• Task statement
Whatever pictures appear, omit them, and repeat the data below exactly.

____

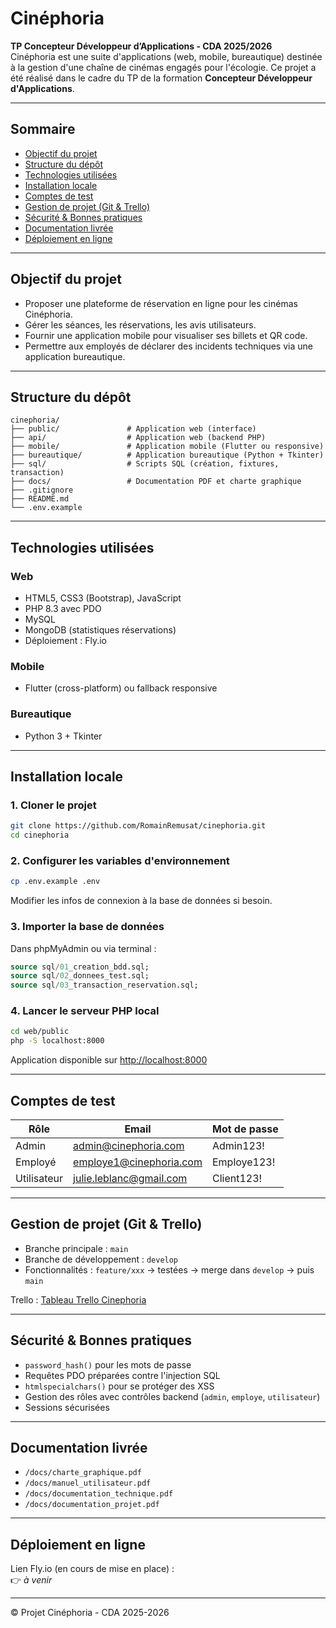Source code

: # Cinéphoria

**TP Concepteur Développeur d’Applications - CDA 2025/2026**  
Cinéphoria est une suite d'applications (web, mobile, bureautique) destinée à la gestion d'une chaîne de cinémas engagés pour l'écologie. Ce projet a été réalisé dans le cadre du TP de la formation **Concepteur Développeur d'Applications**.

---

## Sommaire
- [Objectif du projet](#-objectif-du-projet)
- [Structure du dépôt](#-structure-du-dépôt)
- [Technologies utilisées](#-technologies-utilisées)
- [Installation locale](#-installation-locale)
- [Comptes de test](#-comptes-de-test)
- [Gestion de projet (Git & Trello)](#-gestion-de-projet-git--trello)
- [Sécurité & Bonnes pratiques](#-sécurité--bonnes-pratiques)
- [Documentation livrée](#-documentation-livrée)
- [Déploiement en ligne](#-déploiement-en-ligne)

---

## Objectif du projet
- Proposer une plateforme de réservation en ligne pour les cinémas Cinéphoria.
- Gérer les séances, les réservations, les avis utilisateurs.
- Fournir une application mobile pour visualiser ses billets et QR code.
- Permettre aux employés de déclarer des incidents techniques via une application bureautique.

---

## Structure du dépôt
```
cinephoria/
├── public/               # Application web (interface)
├── api/                  # Application web (backend PHP)
├── mobile/               # Application mobile (Flutter ou responsive)
├── bureautique/          # Application bureautique (Python + Tkinter)
├── sql/                  # Scripts SQL (création, fixtures, transaction)
├── docs/                 # Documentation PDF et charte graphique
├── .gitignore
├── README.md
└── .env.example
```

---

## Technologies utilisées

### Web
- HTML5, CSS3 (Bootstrap), JavaScript
- PHP 8.3 avec PDO
- MySQL
- MongoDB (statistiques réservations)
- Déploiement : Fly.io

### Mobile
- Flutter (cross-platform) ou fallback responsive

### Bureautique
- Python 3 + Tkinter

---

## Installation locale

### 1. Cloner le projet
```bash
git clone https://github.com/RomainRemusat/cinephoria.git
cd cinephoria
```

### 2. Configurer les variables d'environnement
```bash
cp .env.example .env
```
Modifier les infos de connexion à la base de données si besoin.

### 3. Importer la base de données
Dans phpMyAdmin ou via terminal :
```sql
source sql/01_creation_bdd.sql;
source sql/02_donnees_test.sql;
source sql/03_transaction_reservation.sql;
```

### 4. Lancer le serveur PHP local
```bash
cd web/public
php -S localhost:8000
```
Application disponible sur [http://localhost:8000](http://localhost:8000)

---

## Comptes de test

| Rôle        | Email                       | Mot de passe   |
|-------------|-----------------------------|----------------|
| Admin       | admin@cinephoria.com        | Admin123!      |
| Employé     | employe1@cinephoria.com     | Employe123!    |
| Utilisateur | julie.leblanc@gmail.com     | Client123!     |

---

## Gestion de projet (Git & Trello)
- Branche principale : `main`
- Branche de développement : `develop`
- Fonctionnalités : `feature/xxx` → testées → merge dans `develop` → puis `main`

Trello : [Tableau Trello Cinephoria](https://trello.com/b/dLrilC0o/cinephoria-tp-cda)

---

## Sécurité & Bonnes pratiques
- `password_hash()` pour les mots de passe
- Requêtes PDO préparées contre l'injection SQL
- `htmlspecialchars()` pour se protéger des XSS
- Gestion des rôles avec contrôles backend (`admin`, `employe`, `utilisateur`)
- Sessions sécurisées

---

## Documentation livrée
- `/docs/charte_graphique.pdf`
- `/docs/manuel_utilisateur.pdf`
- `/docs/documentation_technique.pdf`
- `/docs/documentation_projet.pdf`

---

## Déploiement en ligne
Lien Fly.io (en cours de mise en place) :  
👉 _à venir_

---

© Projet Cinéphoria - CDA 2025-2026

____

• Answer space
Source code

: # Cinéphoria

**TP Concepteur Développeur d’Applications - CDA 2025/2026**  
Cinéphoria est une suite d'applications (web, mobile, bureautique) destinée à la gestion d'une chaîne de cinémas engagés pour l'écologie. Ce projet a été réalisé dans le cadre du TP de la formation **Concepteur Développeur d'Applications**.

---

## Sommaire
- [Objectif du projet](#-objectif-du-projet)
- [Structure du dépôt](#-structure-du-dépôt)
- [Technologies utilisées](#-technologies-utilisées)
- [Installation locale](#-installation-locale)
- [Comptes de test](#-comptes-de-test)
- [Gestion de projet (Git & Trello)](#-gestion-de-projet-git--trello)
- [Sécurité & Bonnes pratiques](#-sécurité--bonnes-pratiques)
- [Documentation livrée](#-documentation-livrée)
- [Déploiement en ligne](#-déploiement-en-ligne)

---

## Objectif du projet
- Proposer une plateforme de réservation en ligne pour les cinémas Cinéphoria.
- Gérer les séances, les réservations, les avis utilisateurs.
- Fournir une application mobile pour visualiser ses billets et QR code.
- Permettre aux employés de déclarer des incidents techniques via une application bureautique.

---

## Structure du dépôt
```
cinephoria/
├── public/               # Application web (interface)
├── api/                  # Application web (backend PHP)
├── mobile/               # Application mobile (Flutter ou responsive)
├── bureautique/          # Application bureautique (Python + Tkinter)
├── sql/                  # Scripts SQL (création, fixtures, transaction)
├── docs/                 # Documentation PDF et charte graphique
├── .gitignore
├── README.md
└── .env.example
```

---

## Technologies utilisées

### Web
- HTML5, CSS3 (Bootstrap), JavaScript
- PHP 8.3 avec PDO
- MySQL
- MongoDB (statistiques réservations)
- Déploiement : Fly.io

### Mobile
- Flutter (cross-platform) ou fallback responsive

### Bureautique
- Python 3 + Tkinter

---

## Installation locale

### 1. Cloner le projet
```bash
git clone https://github.com/RomainRemusat/cinephoria.git
cd cinephoria
```

### 2. Configurer les variables d'environnement
```bash
cp .env.example .env
```
Modifier les infos de connexion à la base de données si besoin.

### 3. Importer la base de données
Dans phpMyAdmin ou via terminal :
```sql
source sql/01_creation_bdd.sql;
source sql/02_donnees_test.sql;
source sql/03_transaction_reservation.sql;
```

### 4. Lancer le serveur PHP local
```bash
cd web/public
php -S localhost:8000
```
Application disponible sur [http://localhost:8000](http://localhost:8000)

---

## Comptes de test

| Rôle        | Email                       | Mot de passe   |
|-------------|-----------------------------|----------------|
| Admin       | admin@cinephoria.com        | Admin123!      |
| Employé     | employe1@cinephoria.com     | Employe123!    |
| Utilisateur | julie.leblanc@gmail.com     | Client123!     |

---

## Gestion de projet (Git & Trello)
- Branche principale : `main`
- Branche de développement : `develop`
- Fonctionnalités : `feature/xxx` → testées → merge dans `develop` → puis `main`

Trello : [Tableau Trello Cinephoria](https://trello.com/b/dLrilC0o/cinephoria-tp-cda)

---

## Sécurité & Bonnes pratiques
- `password_hash()` pour les mots de passe
- Requêtes PDO préparées contre l'injection SQL
- `htmlspecialchars()` pour se protéger des XSS
- Gestion des rôles avec contrôles backend (`admin`, `employe`, `utilisateur`)
- Sessions sécurisées

---

## Documentation livrée
- `/docs/charte_graphique.pdf`
- `/docs/manuel_utilisateur.pdf`
- `/docs/documentation_technique.pdf`
- `/docs/documentation_projet.pdf`

---

## Déploiement en ligne
Lien Fly.io (en cours de mise en place) :  
👉 _à venir_

---

© Projet Cinéphoria - CDA 2025-2026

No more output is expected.